CHINA | Monday, 15 April 2013 | Views [178] | Scholarship Entry

I squeezed my eyes shut because I couldn't watch as she bit the head off a steaming, ruby red sea creature, spit it out, and carefully place it down as if it were a newborn. Big inhale, heavy sigh. I heard bones. My plate was still empty. Its beady, black eyes were enlarged poppy seeds, just as bright as they were lifeless.
It was freshly plucked from the Yangtze River, a prized winner of sorts.
There was potent fearfulness that reflected in my softening eyes and facial expression. Hardly an ethical dilemma to my Chinese peers. There was another one under the dimming lights and I think I saw its soul through the steam. My garnished crimson friend was just an object, basking in all the flavors of its afterlife.
Why, I thought. What are you afraid of? Being out of your comfort zone?
Suddenly here was death rotating on a centerpiece, lingering. The smells engulfed me and soothed certain dreads, whispering like the hungry ghosts of Chinese ancestors.
All the elders were admirable. Without interaction, (just observation) they taught me incalculable wisdom. They taught me how to live without greed.
It beckoned me with its full-bodied zeal. If I ate it, I would have to have its head in my mouth. This was an alarming realization, a sobering thought.

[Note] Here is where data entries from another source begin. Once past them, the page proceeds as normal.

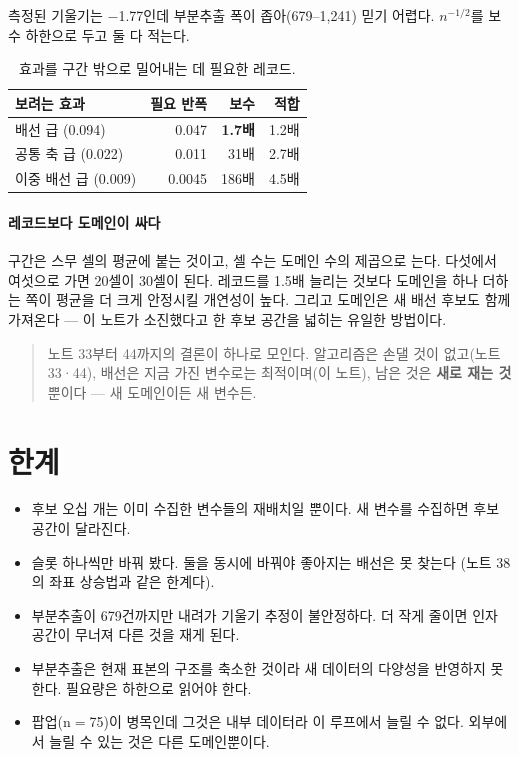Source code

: \documentclass[10pt]{article}
\begin{document}
측정된 기울기는 $-$1.77인데 부분추출 폭이 좁아(679--1,241) 믿기 어렵다.
$n^{-1/2}$를 보수 하한으로 두고 둘 다 적는다.

\begin{table}[t]
\centering\tsize
\caption{효과를 구간 밖으로 밀어내는 데 필요한 레코드.}
\begin{tabular}{lrrr}
\toprule
보려는 효과 & 필요 반폭 & 보수 & 적합 \\
\midrule
배선 급 (0.094) & 0.047 & \textbf{1.7배} & 1.2배 \\
공통 축 급 (0.022) & 0.011 & 31배 & 2.7배 \\
이중 배선 급 (0.009) & 0.0045 & 186배 & 4.5배 \\
\bottomrule
\end{tabular}
\end{table}


\paragraph{레코드보다 도메인이 싸다}
구간은 스무 셀의 평균에 붙는 것이고, 셀 수는 도메인 수의 제곱으로 는다.
다섯에서 여섯으로 가면 20셀이 30셀이 된다. 레코드를 1.5배 늘리는 것보다
도메인을 하나 더하는 쪽이 평균을 더 크게 안정시킬 개연성이 높다. 그리고
도메인은 새 배선 후보도 함께 가져온다 --- 이 노트가 소진했다고 한 후보 공간을
넓히는 유일한 방법이다.

\begin{quote}\fontsize{9.5}{11.5}\selectfont
노트 33부터 44까지의 결론이 하나로 모인다. 알고리즘은 손댈 것이 없고(노트 33·44),
배선은 지금 가진 변수로는 최적이며(이 노트), 남은 것은 \textbf{새로 재는 것}
뿐이다 --- 새 도메인이든 새 변수든.
\end{quote}

\section{한계}

\begin{itemize}[leftmargin=1.1em,itemsep=0.15em]
\item 후보 오십 개는 이미 수집한 변수들의 재배치일 뿐이다. 새 변수를 수집하면
      후보 공간이 달라진다.
\item 슬롯 하나씩만 바꿔 봤다. 둘을 동시에 바꿔야 좋아지는 배선은 못 찾는다
      (노트 38의 좌표 상승법과 같은 한계다).
\item 부분추출이 679건까지만 내려가 기울기 추정이 불안정하다. 더 작게 줄이면
      인자 공간이 무너져 다른 것을 재게 된다.
\item 부분추출은 현재 표본의 구조를 축소한 것이라 새 데이터의 다양성을 반영하지
      못한다. 필요량은 하한으로 읽어야 한다.
\item 팝업(n$=$75)이 병목인데 그것은 내부 데이터라 이 루프에서 늘릴 수 없다.
      외부에서 늘릴 수 있는 것은 다른 도메인뿐이다.
\end{itemize}
\end{document}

Americans are not only removed from death; we are removed from what we consume. We accept boneless meat as if that treatment toward animals is normative behavior. In the end, which is more humane? In China food is with family and ancestors; they know how to incorporate the stories, tradition, acknowledgement and respect into their bowls. It felt spiritual but it wasn't religion, it was culture. When they feed their bodies, they feed their souls. Being healthy- adopting their lifestyle-was simple since how to live is so embedded into their culture. I rose with the sun; the day got to crack its back and stretch out its limbs before it began.
It went by too quickly, my semester at Huazhong Normal University in Wuhan, central China. It went as fast as a vaccination: before I got to "3" it struck me, challenged me, it hurt. It forced me to think harder and more complexly about my incessant, universal pondering. It made me deviate away from the escape I thought it would be, instead shedding light on the themes that traced the walls of my illuminated dreams: friendship, humanity, existence, death, but mainly food.